Rare-to-Frequent: Unlocking Compositional Generation Power of Diffusion Models on Rare Concepts with LLM Guidance

Dongmin Park,Sebin Kim,Taehong Moon,Minkyu Kim,Kangwook Lee,Jaewoong Cho
2024-10-29
Abstract:State-of-the-art text-to-image (T2I) diffusion models often struggle to generate rare compositions of concepts, e.g., objects with unusual attributes. In this paper, we show that the compositional generation power of diffusion models on such rare concepts can be significantly enhanced by the Large Language Model (LLM) guidance. We start with empirical and theoretical analysis, demonstrating that exposing frequent concepts relevant to the target rare concepts during the diffusion sampling process yields more accurate concept composition.

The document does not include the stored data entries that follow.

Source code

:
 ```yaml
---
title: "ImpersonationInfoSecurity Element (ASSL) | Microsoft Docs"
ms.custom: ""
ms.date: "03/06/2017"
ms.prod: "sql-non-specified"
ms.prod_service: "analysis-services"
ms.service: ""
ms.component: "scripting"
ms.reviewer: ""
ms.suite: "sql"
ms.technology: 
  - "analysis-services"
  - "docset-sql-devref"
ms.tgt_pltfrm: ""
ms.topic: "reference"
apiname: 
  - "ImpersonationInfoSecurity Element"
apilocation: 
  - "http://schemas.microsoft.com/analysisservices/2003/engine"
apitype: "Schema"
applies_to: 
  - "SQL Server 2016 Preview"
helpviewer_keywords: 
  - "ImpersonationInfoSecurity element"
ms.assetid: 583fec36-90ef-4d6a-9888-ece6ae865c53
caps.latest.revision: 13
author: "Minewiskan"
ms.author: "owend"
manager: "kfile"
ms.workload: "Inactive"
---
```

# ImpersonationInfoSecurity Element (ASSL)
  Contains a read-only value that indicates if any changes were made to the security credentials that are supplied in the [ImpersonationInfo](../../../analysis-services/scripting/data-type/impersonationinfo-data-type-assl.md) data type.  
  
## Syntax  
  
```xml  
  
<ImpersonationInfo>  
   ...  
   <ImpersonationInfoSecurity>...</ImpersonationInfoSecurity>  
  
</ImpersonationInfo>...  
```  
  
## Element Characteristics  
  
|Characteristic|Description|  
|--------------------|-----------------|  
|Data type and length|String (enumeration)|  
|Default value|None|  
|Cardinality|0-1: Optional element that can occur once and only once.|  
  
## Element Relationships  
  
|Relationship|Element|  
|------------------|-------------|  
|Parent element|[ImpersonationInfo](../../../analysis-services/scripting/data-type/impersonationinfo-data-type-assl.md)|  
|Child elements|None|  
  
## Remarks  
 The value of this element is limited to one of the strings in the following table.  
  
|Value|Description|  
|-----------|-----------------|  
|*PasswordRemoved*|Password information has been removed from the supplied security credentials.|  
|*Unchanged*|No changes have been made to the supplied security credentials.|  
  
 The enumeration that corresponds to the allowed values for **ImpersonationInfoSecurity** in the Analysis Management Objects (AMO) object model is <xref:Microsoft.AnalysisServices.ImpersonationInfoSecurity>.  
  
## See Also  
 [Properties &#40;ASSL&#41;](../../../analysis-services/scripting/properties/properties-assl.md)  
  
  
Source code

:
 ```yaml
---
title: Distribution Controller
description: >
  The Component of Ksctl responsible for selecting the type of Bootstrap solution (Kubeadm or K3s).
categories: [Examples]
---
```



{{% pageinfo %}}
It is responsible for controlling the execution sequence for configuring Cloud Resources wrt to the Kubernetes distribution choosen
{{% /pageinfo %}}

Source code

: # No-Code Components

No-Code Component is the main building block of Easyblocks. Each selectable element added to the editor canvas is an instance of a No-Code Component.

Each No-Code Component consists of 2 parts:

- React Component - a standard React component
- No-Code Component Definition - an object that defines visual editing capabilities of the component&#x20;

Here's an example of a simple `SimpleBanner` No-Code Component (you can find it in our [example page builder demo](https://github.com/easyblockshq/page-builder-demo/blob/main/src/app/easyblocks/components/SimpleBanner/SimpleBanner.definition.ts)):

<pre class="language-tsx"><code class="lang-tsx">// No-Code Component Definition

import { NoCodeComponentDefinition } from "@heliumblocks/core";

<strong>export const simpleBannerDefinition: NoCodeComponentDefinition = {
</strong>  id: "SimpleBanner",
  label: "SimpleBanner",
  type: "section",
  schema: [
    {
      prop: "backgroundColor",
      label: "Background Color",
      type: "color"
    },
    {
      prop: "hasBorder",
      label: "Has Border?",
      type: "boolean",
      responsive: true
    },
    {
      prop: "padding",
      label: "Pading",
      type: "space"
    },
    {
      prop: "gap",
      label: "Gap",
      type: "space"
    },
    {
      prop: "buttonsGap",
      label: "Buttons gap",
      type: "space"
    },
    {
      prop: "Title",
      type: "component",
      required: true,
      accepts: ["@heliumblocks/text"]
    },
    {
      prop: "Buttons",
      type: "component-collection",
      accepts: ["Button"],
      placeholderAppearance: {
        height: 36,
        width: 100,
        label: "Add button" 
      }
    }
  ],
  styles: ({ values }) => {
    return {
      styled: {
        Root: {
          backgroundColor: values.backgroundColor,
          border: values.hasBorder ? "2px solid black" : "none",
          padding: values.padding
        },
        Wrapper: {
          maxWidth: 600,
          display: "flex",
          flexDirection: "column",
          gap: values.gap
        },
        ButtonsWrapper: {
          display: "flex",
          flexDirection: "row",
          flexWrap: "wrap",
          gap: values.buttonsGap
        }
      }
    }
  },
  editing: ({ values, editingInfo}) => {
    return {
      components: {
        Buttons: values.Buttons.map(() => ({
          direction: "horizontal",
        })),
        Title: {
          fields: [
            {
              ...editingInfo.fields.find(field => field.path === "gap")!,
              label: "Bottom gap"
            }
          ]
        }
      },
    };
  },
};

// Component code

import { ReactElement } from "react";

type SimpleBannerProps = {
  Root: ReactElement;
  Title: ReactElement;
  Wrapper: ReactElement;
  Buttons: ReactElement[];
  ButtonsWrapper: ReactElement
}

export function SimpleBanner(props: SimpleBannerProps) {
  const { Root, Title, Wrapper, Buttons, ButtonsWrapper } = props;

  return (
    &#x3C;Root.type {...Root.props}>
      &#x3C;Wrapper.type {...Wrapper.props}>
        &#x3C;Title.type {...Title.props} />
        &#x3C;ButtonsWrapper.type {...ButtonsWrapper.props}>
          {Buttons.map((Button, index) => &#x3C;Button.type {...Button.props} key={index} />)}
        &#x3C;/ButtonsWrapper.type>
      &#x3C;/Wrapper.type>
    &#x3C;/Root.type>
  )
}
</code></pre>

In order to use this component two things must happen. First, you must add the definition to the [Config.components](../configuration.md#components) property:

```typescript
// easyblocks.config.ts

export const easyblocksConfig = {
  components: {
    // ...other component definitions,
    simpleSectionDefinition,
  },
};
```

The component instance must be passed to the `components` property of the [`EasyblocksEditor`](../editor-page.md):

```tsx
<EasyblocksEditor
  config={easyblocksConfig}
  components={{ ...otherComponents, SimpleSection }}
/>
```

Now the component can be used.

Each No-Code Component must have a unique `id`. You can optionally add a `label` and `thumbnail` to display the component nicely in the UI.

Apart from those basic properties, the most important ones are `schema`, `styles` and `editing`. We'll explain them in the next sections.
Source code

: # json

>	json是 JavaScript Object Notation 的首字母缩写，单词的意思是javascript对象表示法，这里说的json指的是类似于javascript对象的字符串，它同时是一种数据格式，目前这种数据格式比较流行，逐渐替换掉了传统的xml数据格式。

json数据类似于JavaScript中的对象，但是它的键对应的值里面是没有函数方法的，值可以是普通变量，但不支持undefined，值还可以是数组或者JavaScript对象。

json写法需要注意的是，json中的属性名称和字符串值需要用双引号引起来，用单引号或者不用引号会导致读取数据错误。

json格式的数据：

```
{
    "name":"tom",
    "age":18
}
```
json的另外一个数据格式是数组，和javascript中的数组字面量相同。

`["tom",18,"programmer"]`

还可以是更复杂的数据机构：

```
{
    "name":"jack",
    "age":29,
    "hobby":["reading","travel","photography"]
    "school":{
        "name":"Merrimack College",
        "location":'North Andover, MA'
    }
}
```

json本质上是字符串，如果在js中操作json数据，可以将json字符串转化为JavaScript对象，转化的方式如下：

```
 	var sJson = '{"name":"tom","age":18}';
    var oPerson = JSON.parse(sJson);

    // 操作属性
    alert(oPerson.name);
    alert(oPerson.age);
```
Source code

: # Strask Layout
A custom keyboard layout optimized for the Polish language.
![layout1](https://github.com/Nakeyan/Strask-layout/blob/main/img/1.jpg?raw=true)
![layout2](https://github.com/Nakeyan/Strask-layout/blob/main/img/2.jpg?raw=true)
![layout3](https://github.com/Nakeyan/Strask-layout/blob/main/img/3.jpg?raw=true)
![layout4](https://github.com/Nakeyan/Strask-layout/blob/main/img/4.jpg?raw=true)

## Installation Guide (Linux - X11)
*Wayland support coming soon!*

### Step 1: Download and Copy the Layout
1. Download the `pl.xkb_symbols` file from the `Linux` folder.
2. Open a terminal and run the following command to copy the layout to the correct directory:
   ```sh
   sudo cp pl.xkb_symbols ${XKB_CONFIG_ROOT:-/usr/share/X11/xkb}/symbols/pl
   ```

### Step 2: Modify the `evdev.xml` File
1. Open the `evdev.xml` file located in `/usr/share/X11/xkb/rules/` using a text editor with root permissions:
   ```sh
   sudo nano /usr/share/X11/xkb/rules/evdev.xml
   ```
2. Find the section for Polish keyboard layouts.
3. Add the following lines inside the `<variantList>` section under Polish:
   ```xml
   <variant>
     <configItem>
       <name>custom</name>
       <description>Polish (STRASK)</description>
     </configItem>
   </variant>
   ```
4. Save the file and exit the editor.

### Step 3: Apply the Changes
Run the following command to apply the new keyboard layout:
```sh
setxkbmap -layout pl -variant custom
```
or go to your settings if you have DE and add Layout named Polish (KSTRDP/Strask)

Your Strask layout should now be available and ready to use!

Based on this, we propose a training-free approach, R2F, that plans and executes the overall rare-to-frequent concept guidance throughout the diffusion inference by leveraging the abundant semantic knowledge in LLMs. Our framework is flexible across any pre-trained diffusion models and LLMs, and can be seamlessly integrated with the region-guided diffusion approaches. Extensive experiments on three datasets, including our newly proposed benchmark, RareBench, containing various prompts with rare compositions of concepts, R2F significantly surpasses existing models including SD3.0 and FLUX by up to 28.1%p in T2I alignment. Code is available at <a class="link-external link-https" href="https://github.com/krafton-ai/Rare2Frequent" rel="external noopener nofollow">this https URL</a>.
Machine Learning,Artificial Intelligence,Computation and Language,Computer Vision and Pattern Recognition
What problem does this paper attempt to address?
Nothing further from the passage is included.